Records excerpted from a collection:
• • • •

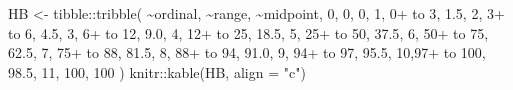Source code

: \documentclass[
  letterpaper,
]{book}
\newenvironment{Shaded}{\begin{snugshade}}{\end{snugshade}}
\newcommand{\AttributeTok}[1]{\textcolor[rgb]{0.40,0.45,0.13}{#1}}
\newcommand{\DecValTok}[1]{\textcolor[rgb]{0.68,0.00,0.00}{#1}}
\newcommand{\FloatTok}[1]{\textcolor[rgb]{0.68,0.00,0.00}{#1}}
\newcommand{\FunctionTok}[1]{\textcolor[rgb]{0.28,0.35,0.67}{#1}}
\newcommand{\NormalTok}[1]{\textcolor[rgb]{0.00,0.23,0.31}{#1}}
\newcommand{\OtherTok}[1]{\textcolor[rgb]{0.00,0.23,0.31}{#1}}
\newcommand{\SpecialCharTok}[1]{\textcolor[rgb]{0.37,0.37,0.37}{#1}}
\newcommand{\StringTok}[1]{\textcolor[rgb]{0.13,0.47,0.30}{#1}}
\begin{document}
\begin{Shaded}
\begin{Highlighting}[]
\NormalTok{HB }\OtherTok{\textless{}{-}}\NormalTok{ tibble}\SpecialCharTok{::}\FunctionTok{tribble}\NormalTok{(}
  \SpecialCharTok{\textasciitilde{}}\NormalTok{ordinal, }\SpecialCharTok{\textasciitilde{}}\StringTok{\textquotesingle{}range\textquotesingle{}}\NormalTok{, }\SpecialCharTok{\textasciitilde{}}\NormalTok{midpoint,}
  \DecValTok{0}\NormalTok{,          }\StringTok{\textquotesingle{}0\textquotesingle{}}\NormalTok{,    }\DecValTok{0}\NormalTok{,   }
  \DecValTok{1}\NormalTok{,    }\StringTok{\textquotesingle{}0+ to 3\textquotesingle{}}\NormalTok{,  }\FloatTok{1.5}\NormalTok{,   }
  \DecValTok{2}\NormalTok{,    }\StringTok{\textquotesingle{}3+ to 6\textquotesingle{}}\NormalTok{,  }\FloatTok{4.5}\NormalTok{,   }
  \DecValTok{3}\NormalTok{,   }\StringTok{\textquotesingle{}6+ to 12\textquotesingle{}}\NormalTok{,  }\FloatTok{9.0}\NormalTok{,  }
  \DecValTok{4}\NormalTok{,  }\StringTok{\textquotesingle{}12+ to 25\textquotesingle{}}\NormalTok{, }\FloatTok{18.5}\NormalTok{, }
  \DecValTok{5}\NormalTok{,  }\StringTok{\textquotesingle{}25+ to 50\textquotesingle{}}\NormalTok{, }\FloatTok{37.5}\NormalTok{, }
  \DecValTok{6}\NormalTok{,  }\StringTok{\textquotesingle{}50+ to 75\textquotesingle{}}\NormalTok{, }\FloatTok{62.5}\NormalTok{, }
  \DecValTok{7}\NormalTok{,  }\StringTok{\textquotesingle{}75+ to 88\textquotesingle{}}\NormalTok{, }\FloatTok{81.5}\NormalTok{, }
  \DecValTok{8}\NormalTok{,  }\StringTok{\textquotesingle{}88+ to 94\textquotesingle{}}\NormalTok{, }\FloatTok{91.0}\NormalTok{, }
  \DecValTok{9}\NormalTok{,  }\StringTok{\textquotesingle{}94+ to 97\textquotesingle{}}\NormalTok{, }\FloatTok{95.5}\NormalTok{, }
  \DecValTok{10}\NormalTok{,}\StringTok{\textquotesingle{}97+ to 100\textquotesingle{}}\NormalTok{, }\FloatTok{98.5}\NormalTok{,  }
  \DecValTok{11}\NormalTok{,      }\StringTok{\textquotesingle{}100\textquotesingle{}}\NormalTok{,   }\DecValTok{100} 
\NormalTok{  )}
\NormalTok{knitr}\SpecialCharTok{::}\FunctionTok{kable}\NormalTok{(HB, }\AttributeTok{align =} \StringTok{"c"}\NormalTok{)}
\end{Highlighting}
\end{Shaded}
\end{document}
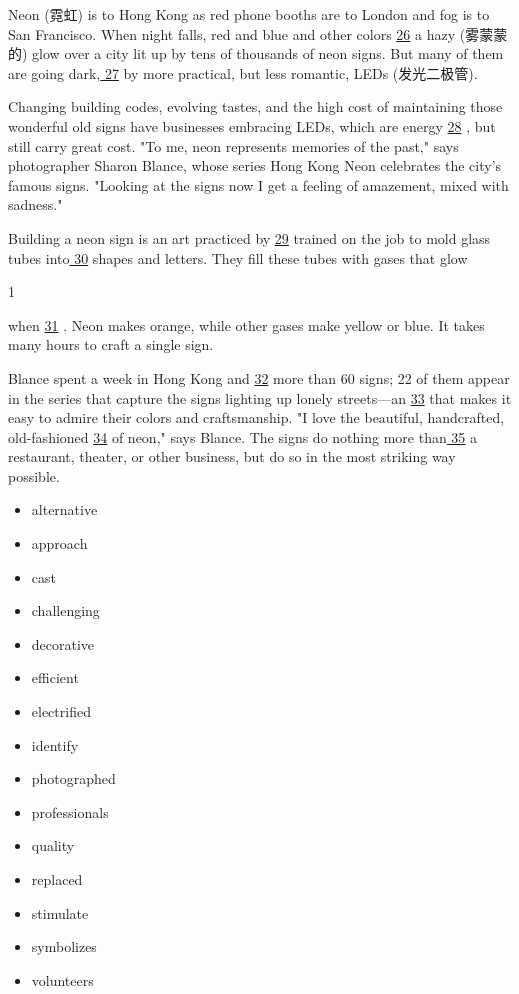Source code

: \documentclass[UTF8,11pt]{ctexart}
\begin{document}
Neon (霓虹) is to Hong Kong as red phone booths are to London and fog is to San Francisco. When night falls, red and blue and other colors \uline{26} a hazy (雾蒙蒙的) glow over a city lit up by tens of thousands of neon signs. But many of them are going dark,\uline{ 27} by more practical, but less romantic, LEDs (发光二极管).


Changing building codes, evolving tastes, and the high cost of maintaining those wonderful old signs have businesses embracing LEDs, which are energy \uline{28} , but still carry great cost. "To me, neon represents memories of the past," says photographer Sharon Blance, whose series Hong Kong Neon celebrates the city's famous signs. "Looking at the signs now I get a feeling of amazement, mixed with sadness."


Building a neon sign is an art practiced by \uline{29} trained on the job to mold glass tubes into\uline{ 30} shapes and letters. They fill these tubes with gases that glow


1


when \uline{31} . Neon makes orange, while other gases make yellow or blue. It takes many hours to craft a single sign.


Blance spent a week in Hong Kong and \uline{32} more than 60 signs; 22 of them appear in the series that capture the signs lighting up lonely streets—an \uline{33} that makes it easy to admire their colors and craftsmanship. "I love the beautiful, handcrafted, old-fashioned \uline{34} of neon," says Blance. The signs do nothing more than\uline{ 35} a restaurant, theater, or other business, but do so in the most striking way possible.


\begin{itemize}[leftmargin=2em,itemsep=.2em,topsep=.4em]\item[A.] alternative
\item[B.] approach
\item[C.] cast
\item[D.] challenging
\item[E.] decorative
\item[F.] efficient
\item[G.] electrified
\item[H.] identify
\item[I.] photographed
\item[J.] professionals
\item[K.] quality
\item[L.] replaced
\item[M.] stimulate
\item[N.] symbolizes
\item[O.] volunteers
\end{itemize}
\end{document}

• • • •

WHAT YOU NEED TO DO:
Only lines holding the string "begin" are wanted; gather each one from the entries above.

THE COMPLETED TASK:
\newenvironment{Shaded}{\begin{snugshade}}{\end{snugshade}}
\begin{document}
\begin{Shaded}
\begin{Highlighting}[]
\begin{document}
\begin{itemize}[leftmargin=2em,itemsep=.2em,topsep=.4em]\item[A.] alternative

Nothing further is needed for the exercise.